Thursday, January 21, 2010

Illiterate Jesus

Just figured out why Christianity is more popular than ever in the States. Jesus was illiterate. He's completely non-threatening to a very large number of people, like a few other current popular American figures - Sarah Palin, George W. Bush, Rev. Pat Robertson. Even better for Him - everybody wrote about Jesus, while He didn't write jack shit. Makes Him look great. Like when you talk up a buddy of yours to a girl. Works every time.
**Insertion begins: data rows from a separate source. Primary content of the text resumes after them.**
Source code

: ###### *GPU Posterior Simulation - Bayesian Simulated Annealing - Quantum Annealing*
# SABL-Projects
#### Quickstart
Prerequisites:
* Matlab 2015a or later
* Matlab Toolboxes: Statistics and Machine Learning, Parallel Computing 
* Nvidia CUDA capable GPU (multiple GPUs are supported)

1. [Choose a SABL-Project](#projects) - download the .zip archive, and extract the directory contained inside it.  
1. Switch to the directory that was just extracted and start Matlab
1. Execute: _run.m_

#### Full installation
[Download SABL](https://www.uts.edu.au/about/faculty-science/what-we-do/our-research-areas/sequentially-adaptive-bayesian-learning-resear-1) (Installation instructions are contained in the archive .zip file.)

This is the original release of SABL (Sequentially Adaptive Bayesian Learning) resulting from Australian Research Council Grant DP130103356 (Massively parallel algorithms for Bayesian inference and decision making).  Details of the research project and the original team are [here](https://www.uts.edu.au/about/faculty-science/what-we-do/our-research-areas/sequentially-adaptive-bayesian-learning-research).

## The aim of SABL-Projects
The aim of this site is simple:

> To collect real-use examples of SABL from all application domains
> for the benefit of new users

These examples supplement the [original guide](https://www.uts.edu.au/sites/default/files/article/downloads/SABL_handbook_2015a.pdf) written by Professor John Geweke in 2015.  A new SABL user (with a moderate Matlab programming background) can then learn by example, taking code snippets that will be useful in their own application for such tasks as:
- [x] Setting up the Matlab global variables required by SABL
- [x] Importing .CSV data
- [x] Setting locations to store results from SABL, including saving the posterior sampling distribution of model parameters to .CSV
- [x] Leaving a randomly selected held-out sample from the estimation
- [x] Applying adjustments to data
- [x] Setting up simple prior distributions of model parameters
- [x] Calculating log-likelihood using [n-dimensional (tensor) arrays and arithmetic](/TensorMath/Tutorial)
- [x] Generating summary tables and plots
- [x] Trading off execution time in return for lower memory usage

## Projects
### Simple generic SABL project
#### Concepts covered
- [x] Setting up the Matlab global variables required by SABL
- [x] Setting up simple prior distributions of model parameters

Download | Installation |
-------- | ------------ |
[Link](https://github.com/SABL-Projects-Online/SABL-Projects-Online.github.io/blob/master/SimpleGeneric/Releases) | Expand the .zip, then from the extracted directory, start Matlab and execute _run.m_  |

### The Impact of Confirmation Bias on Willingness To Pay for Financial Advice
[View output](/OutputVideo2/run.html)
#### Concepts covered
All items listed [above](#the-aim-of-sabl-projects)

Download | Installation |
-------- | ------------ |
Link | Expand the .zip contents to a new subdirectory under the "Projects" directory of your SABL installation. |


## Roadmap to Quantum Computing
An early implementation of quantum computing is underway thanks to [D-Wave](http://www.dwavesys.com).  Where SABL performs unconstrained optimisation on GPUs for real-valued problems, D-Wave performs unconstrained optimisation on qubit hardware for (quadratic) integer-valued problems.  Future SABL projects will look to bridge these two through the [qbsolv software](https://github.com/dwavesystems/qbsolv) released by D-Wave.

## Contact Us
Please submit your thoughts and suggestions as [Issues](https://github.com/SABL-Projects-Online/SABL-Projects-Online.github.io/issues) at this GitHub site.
No big deal that He couldn't write - most people couldn't at the time. The guy was apparently a great talker and that's gotta count for something. Not sure the people that follow Jesus' teachings are great readers themselves. Looks like they may be missing the point. Try and explain how 99.9% of NRA members are Christian. Don't remember the passage in the bible where He talks about filling people full of lead for stealing. It's staggering how mixed up Jesus' original message has gotten. Perhaps that's because He didn't actually write anything down.

4 comments:

Anonymous said...

should the son/Son be He/Him? or he/him?

or simply le douche?

PPH said...

Fuck who gives a shit about this jaysus mofo. Life goes so fast and we contemplate the murmurings of some faggot who lived 2000+ years ago. Fuck him in the nostrils. I hope a meteorid lands on the vaticandyland and they all suck each others dicks on the way across the parking lot.

Rusty said...

Well said Peter Pumpkin Head. Well said indeed.

Anonymous said...

If everyone spent the time they usually spend in church doing something actually worthwhile we could accomplish some shit.